◆ Material supplied:
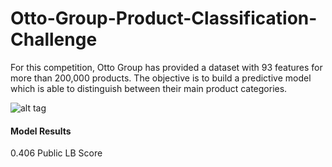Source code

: Otto-Group-Product-Classification-Challenge
==============================================
For this competition, Otto Group has provided a dataset with 93 features for more than 200,000 products. The objective is to build a predictive model which is able to distinguish between their main product categories. 

![alt tag](https://kaggle2.blob.core.windows.net/competitions/kaggle/4280/media/Grafik.jpg)

#### Model Results
0.406 Public LB Score
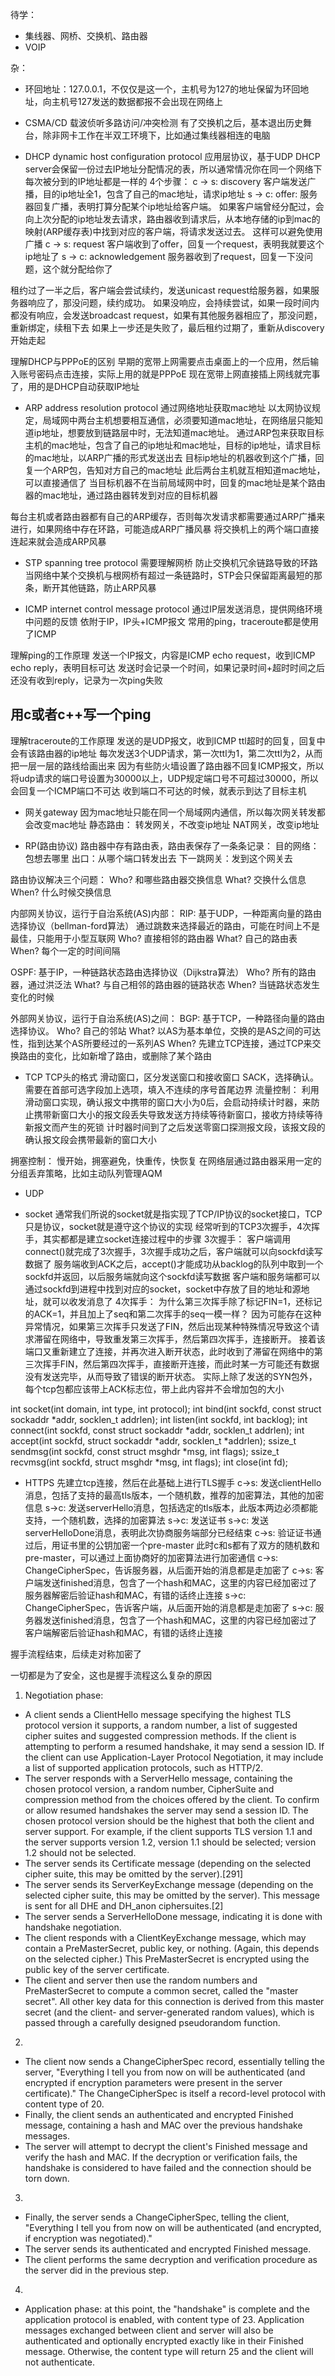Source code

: 待学：
- 集线器、网桥、交换机、路由器
- VOIP

杂：
- 环回地址：127.0.0.1，不仅仅是这一个，主机号为127的地址保留为环回地址，向主机号127发送的数据都报不会出现在网络上


- CSMA/CD
载波侦听多路访问/冲突检测
有了交换机之后，基本退出历史舞台，除非网卡工作在半双工环境下，比如通过集线器相连的电脑



- DHCP
dynamic host configuration protocol
应用层协议，基于UDP
DHCP server会保留一份过去IP地址分配情况的表，所以通常情况你在同一个网络下每次被分到的IP地址都是一样的
4个步骤：
c -> s: discovery
客户端发送广播，目的ip地址全1，包含了自己的mac地址，请求ip地址
s -> c: offer:
服务器回复广播，表明打算分配某个ip地址给客户端。
如果客户端曾经分配过，会向上次分配的ip地址发去请求，路由器收到请求后，从本地存储的ip到mac的映射(ARP缓存表)中找到对应的客户端，将请求发送过去。
这样可以避免使用广播
c -> s: request
客户端收到了offer，回复一个request，表明我就要这个ip地址了
s -> c: acknowledgement
服务器收到了request，回复一下没问题，这个就分配给你了

租约过了一半之后，客户端会尝试续约，发送unicast request给服务器，如果服务器响应了，那没问题，续约成功。
如果没响应，会持续尝试，如果一段时间内都没有响应，会发送broadcast request，如果有其他服务器相应了，那没问题，重新绑定，续租下去
如果上一步还是失败了，最后租约过期了，重新从discovery开始走起

理解DHCP与PPPoE的区别
早期的宽带上网需要点击桌面上的一个应用，然后输入账号密码点击连接，实际上用的就是PPPoE
现在宽带上网直接插上网线就完事了，用的是DHCP自动获取IP地址


- ARP
address resolution protocol
通过网络地址获取mac地址
以太网协议规定，局域网中两台主机想要相互通信，必须要知道mac地址，在网络层只能知道ip地址，想要放到链路层中时，无法知道mac地址。
通过ARP包来获取目标主机的mac地址，包含了自己的ip地址和mac地址，目标的ip地址，请求目标的mac地址，以ARP广播的形式发送出去
目标ip地址的机器收到这个广播，回复一个ARP包，告知对方自己的mac地址
此后两台主机就互相知道mac地址，可以直接通信了
当目标机器不在当前局域网中时，回复的mac地址是某个路由器的mac地址，通过路由器转发到对应的目标机器

每台主机或者路由器都有自己的ARP缓存，否则每次发请求都需要通过ARP广播来进行，如果网络中存在环路，可能造成ARP广播风暴
将交换机上的两个端口直接连起来就会造成ARP风暴


- STP
spanning tree protocol
需要理解网桥
防止交换机冗余链路导致的环路
当网络中某个交换机与根网桥有超过一条链路时，STP会只保留距离最短的那条，断开其他链路，防止ARP风暴


- ICMP
internet control message protocol
通过IP层发送消息，提供网络环境中问题的反馈
依附于IP，IP头+ICMP报文
常用的ping，traceroute都是使用了ICMP

理解ping的工作原理
发送一个IP报文，内容是ICMP echo request，收到ICMP echo reply，表明目标可达
发送时会记录一个时间，如果记录时间+超时时间之后还没有收到reply，记录为一次ping失败

## 用c或者c++写一个ping

理解traceroute的工作原理
发送的是UDP报文，收到ICMP ttl超时的回复，回复中会有该路由器的ip地址
每次发送3个UDP请求，第一次ttl为1，第二次ttl为2，从而把一层一层的路线给画出来
因为有些防火墙设置了路由器不回复ICMP报文，所以将udp请求的端口号设置为30000以上，UDP规定端口号不可超过30000，所以会回复一个ICMP端口不可达
收到端口不可达的时候，就表示到达了目标主机


- 网关gateway
因为mac地址只能在同一个局域网内通信，所以每次网关转发都会改变mac地址
静态路由：
转发网关，不改变ip地址
NAT网关，改变ip地址


- RP(路由协议)
路由器中存有路由表，路由表保存了一条条记录：
目的网络：包想去哪里
出口：从哪个端口转发出去
下一跳网关：发到这个网关去

路由协议解决三个问题：
Who?  和哪些路由器交换信息
What? 交换什么信息
When? 什么时候交换信息

内部网关协议，运行于自治系统(AS)内部：
RIP:
基于UDP，一种距离向量的路由选择协议（bellman-ford算法）
通过跳数来选择最近的路由，可能在时间上不是最佳，只能用于小型互联网
Who?  直接相邻的路由器
What? 自己的路由表
When? 每个一定的时间间隔

OSPF:
基于IP，一种链路状态路由选择协议（Dijkstra算法）
Who?  所有的路由器，通过洪泛法
What? 与自己相邻的路由器的链路状态
When? 当链路状态发生变化的时候

外部网关协议，运行于自治系统(AS)之间：
BGP:
基于TCP，一种路径向量的路由选择协议。
Who?  自己的邻站
What? 以AS为基本单位，交换的是AS之间的可达性，指到达某个AS所要经过的一系列AS
When? 先建立TCP连接，通过TCP来交换路由的变化，比如新增了路由，或删除了某个路由


- TCP
TCP头的格式
滑动窗口，区分发送窗口和接收窗口
SACK，选择确认。需要在首部可选字段加上选项，填入不连续的序号首尾边界
流量控制：
利用滑动窗口实现，确认报文中携带的窗口大小为0后，会启动持续计时器，来防止携带新窗口大小的报文段丢失导致发送方持续等待新窗口，接收方持续等待新报文而产生的死锁
计时器时间到了之后发送零窗口探测报文段，该报文段的确认报文段会携带最新的窗口大小

拥塞控制：
慢开始，拥塞避免，快重传，快恢复
在网络层通过路由器采用一定的分组丢弃策略，比如主动队列管理AQM


- UDP


- socket
通常我们所说的socket就是指实现了TCP/IP协议的socket接口，TCP只是协议，socket就是遵守这个协议的实现
经常听到的TCP3次握手，4次挥手，其实都都是建立socket连接过程中的步骤
3次握手：
客户端调用connect()就完成了3次握手，3次握手成功之后，客户端就可以向sockfd读写数据了
服务端收到ACK之后，accept()才能成功从backlog的队列中取到一个sockfd并返回，以后服务端就向这个sockfd读写数据
客户端和服务端都可以通过sockfd到进程中找到对应的socket，socket中存放了目的地址和源地址，就可以收发消息了
4次挥手：
为什么第三次挥手除了标记FIN=1，还标记的ACK=1，并且加上了seq和第二次挥手的seq一模一样？
因为可能存在这种异常情况，如果第三次挥手只发送了FIN，然后出现某种特殊情况导致这个请求滞留在网络中，导致重发第三次挥手，然后第四次挥手，连接断开。
接着该端口又重新建立了连接，并再次进入断开状态，此时收到了滞留在网络中的第三次挥手FIN，然后第四次挥手，直接断开连接，而此时某一方可能还有数据没有发送完毕，从而导致了错误的断开状态。
实际上除了发送的SYN包外，每个tcp包都应该带上ACK标志位，带上此内容并不会增加包的大小

int socket(int domain, int type, int protocol);
int bind(int sockfd, const struct sockaddr *addr, socklen_t addrlen);
int listen(int sockfd, int backlog);
int connect(int sockfd, const struct sockaddr *addr, socklen_t addrlen);
int accept(int sockfd, struct sockaddr *addr, socklen_t *addrlen);
ssize_t sendmsg(int sockfd, const struct msghdr *msg, int flags);
ssize_t recvmsg(int sockfd, struct msghdr *msg, int flags);
int close(int fd);


- HTTPS
先建立tcp连接，然后在此基础上进行TLS握手
c->s: 发送clientHello消息，包括了支持的最高tls版本，一个随机数，推荐的加密算法，其他的加密信息
s->c: 发送serverHello消息，包括选定的tls版本，此版本两边必须都能支持，一个随机数，选择的加密算法
s->c: 发送证书
s->c: 发送serverHelloDone消息，表明此次协商服务端部分已经结束
c->s: 验证证书通过后，用证书里的公钥加密一个pre-master
此时c和s都有了双方的随机数和pre-master，可以通过上面协商好的加密算法进行加密通信
c->s: ChangeCipherSpec，告诉服务器，从后面开始的消息都是走加密了
c->s: 客户端发送finished消息，包含了一个hash和MAC，这里的内容已经加密过了
服务器解密后验证hash和MAC，有错的话终止连接
s->c: ChangeCipherSpec，告诉客户端，从后面开始的消息都是走加密了
s->c: 服务器发送finished消息，包含了一个hash和MAC，这里的内容已经加密过了
客户端解密后验证hash和MAC，有错的话终止连接

握手流程结束，后续走对称加密了

一切都是为了安全，这也是握手流程这么复杂的原因



1. Negotiation phase:
- A client sends a ClientHello message specifying the highest TLS protocol version it supports, a random number, a list of suggested cipher suites and suggested compression methods. If the client is attempting to perform a resumed handshake, it may send a session ID. If the client can use Application-Layer Protocol Negotiation, it may include a list of supported application protocols, such as HTTP/2.
- The server responds with a ServerHello message, containing the chosen protocol version, a random number, CipherSuite and compression method from the choices offered by the client. To confirm or allow resumed handshakes the server may send a session ID. The chosen protocol version should be the highest that both the client and server support. For example, if the client supports TLS version 1.1 and the server supports version 1.2, version 1.1 should be selected; version 1.2 should not be selected.
- The server sends its Certificate message (depending on the selected cipher suite, this may be omitted by the server).[291]
- The server sends its ServerKeyExchange message (depending on the selected cipher suite, this may be omitted by the server). This message is sent for all DHE and DH_anon ciphersuites.[2]
- The server sends a ServerHelloDone message, indicating it is done with handshake negotiation.
- The client responds with a ClientKeyExchange message, which may contain a PreMasterSecret, public key, or nothing. (Again, this depends on the selected cipher.) This PreMasterSecret is encrypted using the public key of the server certificate.
- The client and server then use the random numbers and PreMasterSecret to compute a common secret, called the "master secret". All other key data for this connection is derived from this master secret (and the client- and server-generated random values), which is passed through a carefully designed pseudorandom function.
2.
- The client now sends a ChangeCipherSpec record, essentially telling the server, "Everything I tell you from now on will be authenticated (and encrypted if encryption parameters were present in the server certificate)." The ChangeCipherSpec is itself a record-level protocol with content type of 20.
- Finally, the client sends an authenticated and encrypted Finished message, containing a hash and MAC over the previous handshake messages.
- The server will attempt to decrypt the client's Finished message and verify the hash and MAC. If the decryption or verification fails, the handshake is considered to have failed and the connection should be torn down.
3.
- Finally, the server sends a ChangeCipherSpec, telling the client, "Everything I tell you from now on will be authenticated (and encrypted, if encryption was negotiated)."
- The server sends its authenticated and encrypted Finished message.
- The client performs the same decryption and verification procedure as the server did in the previous step.
4.
- Application phase: at this point, the "handshake" is complete and the application protocol is enabled, with content type of 23. Application messages exchanged between client and server will also be authenticated and optionally encrypted exactly like in their Finished message. Otherwise, the content type will return 25 and the client will not authenticate.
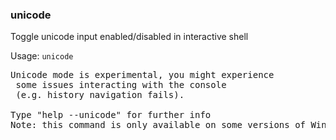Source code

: ### unicode
Toggle unicode input enabled/disabled in interactive shell

Usage: `unicode`
<pre>
Unicode mode is experimental, you might experience
 some issues interacting with the console
 (e.g. history navigation fails).

Type "help --unicode" for further info
Note: this command is only available on some versions of Windows
</pre>

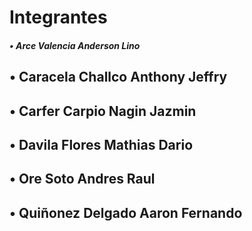 # Integrantes
##### • Arce Valencia Anderson Lino
## • Caracela Challco Anthony Jeffry
## • Carfer Carpio Nagin Jazmin
## • Davila Flores Mathias Dario
## • Ore Soto Andres Raul
## • Quiñonez Delgado Aaron Fernando
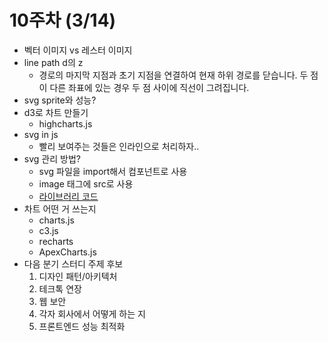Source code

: # 10주차 (3/14)

- 벡터 이미지 vs 레스터 이미지
- line path d의 z
  - 경로의 마지막 지점과 초기 지점을 연결하여 현재 하위 경로를 닫습니다. 두 점이 다른 좌표에 있는 경우 두 점 사이에 직선이 그려집니다.
- svg sprite와 성능?
- d3로 차트 만들기
  - highcharts.js
- svg in js
  - 빨리 보여주는 것들은 인라인으로 처리하자..
- svg 관리 방법?
  - svg 파일을 import해서 컴포넌트로 사용
  - image 태그에 src로 사용
  - [라이브러리 코드](https://github.com/phosphor-icons/react/blob/master/src/defs/Airplane.tsx)
- 차트 어떤 거 쓰는지
  - charts.js
  - c3.js
  - recharts
  - ApexCharts.js
- 다음 분기 스터디 주제 후보
  1. 디자인 패턴/아키텍처
  2. 테크톡 연장
  3. 웹 보안
  4. 각자 회사에서 어떻게 하는 지
  5. 프론트엔드 성능 최적화
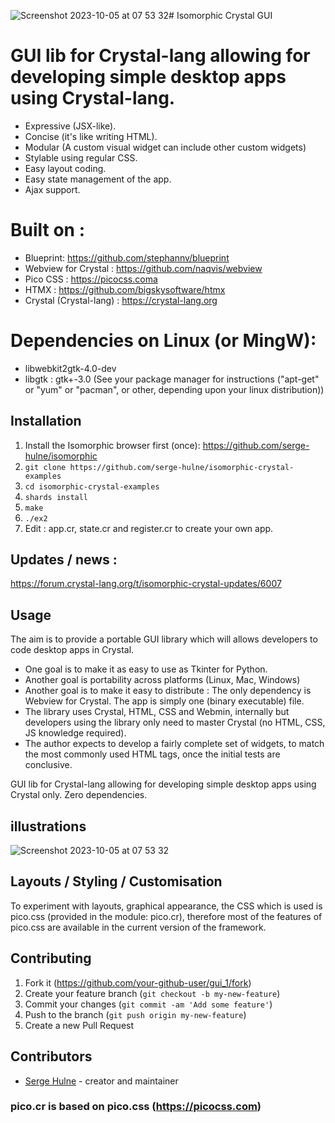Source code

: ![Screenshot 2023-10-05 at 07 53 32](https://github.com/serge-hulne/isomorphic-crystal-examples/assets/303502/1f0ebb6c-91cf-4b05-8400-8669a954a200)# Isomorphic Crystal GUI

# GUI lib for Crystal-lang allowing for developing simple desktop apps using Crystal-lang.

- Expressive (JSX-like).
- Concise (it's like writing HTML).
- Modular (A custom visual widget can include other custom widgets)
- Stylable using regular CSS.
- Easy layout coding.
- Easy state management of the app.
- Ajax support.

# Built on :

- Blueprint: https://github.com/stephannv/blueprint
- Webview for Crystal : https://github.com/naqvis/webview
- Pico CSS : https://picocss.coma
- HTMX : https://github.com/bigskysoftware/htmx
- Crystal (Crystal-lang) : https://crystal-lang.org

# Dependencies on Linux (or MingW): 
- libwebkit2gtk-4.0-dev
- libgtk : gtk+-3.0
(See your package manager for instructions ("apt-get" or "yum" or "pacman", or other, depending upon your linux distribution))

## Installation

1. Install the Isomorphic browser first (once): https://github.com/serge-hulne/isomorphic 
2. `git clone https://github.com/serge-hulne/isomorphic-crystal-examples`
2. `cd isomorphic-crystal-examples`
3. `shards install`
4. `make`
5. `./ex2`
6. Edit :  app.cr, state.cr and register.cr to create your own app.


## Updates / news :
https://forum.crystal-lang.org/t/isomorphic-crystal-updates/6007

## Usage
The aim is to provide a portable GUI library which will allows developers to code desktop apps in Crystal.

- One goal is to make it as easy to use as Tkinter for Python.
- Another goal is portability across platforms (Linux, Mac, Windows)
- Another goal is to make it easy to distribute : The only dependency is Webview for Crystal. The app is simply one (binary executable) file.
- The library uses Crystal, HTML, CSS and Webmin, internally but developers using the library only need to master Crystal (no HTML, CSS, JS knowledge required).
- The author expects to develop a fairly complete set of widgets, to match the most commonly used HTML tags, once the initial tests are conclusive. 
  
GUI lib for Crystal-lang allowing for developing simple desktop apps using Crystal only. Zero dependencies.

## illustrations 

![Screenshot 2023-10-05 at 07 53 32](https://github.com/serge-hulne/isomorphic-crystal-examples/assets/303502/cad61e7b-e80e-4775-a721-dc25b9384c26)


## Layouts / Styling / Customisation
To experiment with layouts, graphical appearance, the CSS which is used is pico.css (provided in the module: pico.cr), therefore most of the features of pico.css are available in the current version of the framework.


## Contributing

1. Fork it (<https://github.com/your-github-user/gui_1/fork>)
2. Create your feature branch (`git checkout -b my-new-feature`)
3. Commit your changes (`git commit -am 'Add some feature'`)
4. Push to the branch (`git push origin my-new-feature`)
5. Create a new Pull Request

## Contributors

- [Serge Hulne](https://github.com/serge-hulne) - creator and maintainer

### pico.cr is based on pico.css (https://picocss.com)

◆ About this exercise: Going back to the entries above, set down exactly the lines that begin at the one with "慢开始，拥塞避免，快重传，快恢复" and end at the one with "因为可能存在这种异常情况，如", both included, and nothing else.

◆ Solution:
慢开始，拥塞避免，快重传，快恢复
在网络层通过路由器采用一定的分组丢弃策略，比如主动队列管理AQM


- UDP


- socket
通常我们所说的socket就是指实现了TCP/IP协议的socket接口，TCP只是协议，socket就是遵守这个协议的实现
经常听到的TCP3次握手，4次挥手，其实都都是建立socket连接过程中的步骤
3次握手：
客户端调用connect()就完成了3次握手，3次握手成功之后，客户端就可以向sockfd读写数据了
服务端收到ACK之后，accept()才能成功从backlog的队列中取到一个sockfd并返回，以后服务端就向这个sockfd读写数据
客户端和服务端都可以通过sockfd到进程中找到对应的socket，socket中存放了目的地址和源地址，就可以收发消息了
4次挥手：
为什么第三次挥手除了标记FIN=1，还标记的ACK=1，并且加上了seq和第二次挥手的seq一模一样？
因为可能存在这种异常情况，如果第三次挥手只发送了FIN，然后出现某种特殊情况导致这个请求滞留在网络中，导致重发第三次挥手，然后第四次挥手，连接断开。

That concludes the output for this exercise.